In other words, the important thing for Max at this point wasn’t about getting the best possible stint time. Because the Red Bulls were so much faster than everything else, Max could have just concentrated instead on pushing hard enough early on to prevent Perez getting into his DRS range. Because once Perez had done that, Verstappen was then forced into pushing too hard on the tyres anyway. It would have been better, Max reasoned, to have pushed hard for those two laps when Perez was still behind Leclerc.
Instead, he’d lapped around 0.7s off what he could have done for each of those laps. By the time Perez was past the Ferrari, he was only 1.2s behind Max. It could have been more like 2.6-2.7s. And from there Perez would have found it very difficult to have got to within DRS range before the pitstop window opened – and without DRS he could not have pushed Verstappen into further abusing his tyres.
4) Verstappen was struggling with the set-up of his car. He didn’t have confidence in the front end and was losing time to Perez under braking for Turns 2 and 3 and on the entry to the thread-the-needle Turn 8. Hence when Perez was only 1.2s behind after passing Leclerc, he didn’t have the pace to prevent him from getting less than 1s behind and thus getting DRS. “The car just didn’t feel very good between entry and mid-corner,” Max said, “and that’s what this place is all about. So I was playing with my tools, trying to get a good balance.
“I actually managed to get it about 10 laps from the end, but of course it was too late by then. But on the plus side, I think it’s actually given us a better understanding of the car. Street circuits bring out these things better than a normal race track, which can mask it a bit, I think.

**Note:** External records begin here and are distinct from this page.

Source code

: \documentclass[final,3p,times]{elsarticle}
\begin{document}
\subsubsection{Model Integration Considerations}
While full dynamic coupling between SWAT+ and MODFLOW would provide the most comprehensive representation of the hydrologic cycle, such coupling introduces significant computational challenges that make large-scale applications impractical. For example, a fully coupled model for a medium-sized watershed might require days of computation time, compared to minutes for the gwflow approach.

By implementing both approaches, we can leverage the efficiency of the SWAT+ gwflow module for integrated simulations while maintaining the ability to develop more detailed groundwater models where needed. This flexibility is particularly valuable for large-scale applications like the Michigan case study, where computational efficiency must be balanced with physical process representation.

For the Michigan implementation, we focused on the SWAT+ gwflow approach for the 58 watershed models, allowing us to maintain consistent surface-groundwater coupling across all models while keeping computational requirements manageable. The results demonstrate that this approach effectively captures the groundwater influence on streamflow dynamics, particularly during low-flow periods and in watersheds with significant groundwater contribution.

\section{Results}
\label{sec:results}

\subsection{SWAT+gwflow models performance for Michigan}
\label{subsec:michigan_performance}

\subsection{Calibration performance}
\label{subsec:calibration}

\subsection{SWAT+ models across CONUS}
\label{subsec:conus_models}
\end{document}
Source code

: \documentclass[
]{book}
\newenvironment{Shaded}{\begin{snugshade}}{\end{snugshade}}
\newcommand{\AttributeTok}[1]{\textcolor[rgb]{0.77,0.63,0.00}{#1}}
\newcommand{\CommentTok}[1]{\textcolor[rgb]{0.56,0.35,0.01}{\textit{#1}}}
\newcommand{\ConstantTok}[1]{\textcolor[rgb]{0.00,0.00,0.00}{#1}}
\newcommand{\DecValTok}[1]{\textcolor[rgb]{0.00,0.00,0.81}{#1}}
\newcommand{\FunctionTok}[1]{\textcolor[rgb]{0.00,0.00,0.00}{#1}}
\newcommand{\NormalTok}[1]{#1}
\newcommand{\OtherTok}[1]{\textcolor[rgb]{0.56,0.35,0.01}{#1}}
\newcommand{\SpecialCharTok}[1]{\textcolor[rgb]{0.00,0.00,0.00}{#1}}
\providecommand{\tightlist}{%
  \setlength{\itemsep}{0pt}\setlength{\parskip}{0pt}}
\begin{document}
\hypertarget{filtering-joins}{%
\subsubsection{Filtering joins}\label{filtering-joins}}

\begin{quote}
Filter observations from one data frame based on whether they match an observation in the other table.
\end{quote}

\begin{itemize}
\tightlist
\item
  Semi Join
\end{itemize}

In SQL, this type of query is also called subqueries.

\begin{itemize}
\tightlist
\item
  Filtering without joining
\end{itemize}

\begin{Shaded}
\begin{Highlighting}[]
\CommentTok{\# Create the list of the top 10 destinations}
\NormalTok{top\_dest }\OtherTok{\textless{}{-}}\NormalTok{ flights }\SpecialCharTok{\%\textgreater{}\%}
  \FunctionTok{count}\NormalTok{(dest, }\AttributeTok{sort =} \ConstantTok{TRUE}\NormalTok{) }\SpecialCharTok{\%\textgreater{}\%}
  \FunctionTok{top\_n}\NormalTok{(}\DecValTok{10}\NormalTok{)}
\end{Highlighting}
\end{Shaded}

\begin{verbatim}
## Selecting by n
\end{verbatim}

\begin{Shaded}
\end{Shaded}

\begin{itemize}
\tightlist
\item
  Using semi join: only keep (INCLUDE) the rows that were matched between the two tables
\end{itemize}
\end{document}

“We have different tyres this year and I think this has made a difference in how to get the best from the car. I think I’m operating the tools a little differently to Checo and maybe I didn’t have it right for these new tyres. Some weekends you don’t have to touch the car and it’s a rocketship. Well, we still have a rocketship but I didn’t get the best from it here.” It’s the sort of thing he might not have discovered if Perez had not been so well-attuned to the place and able to pressure him.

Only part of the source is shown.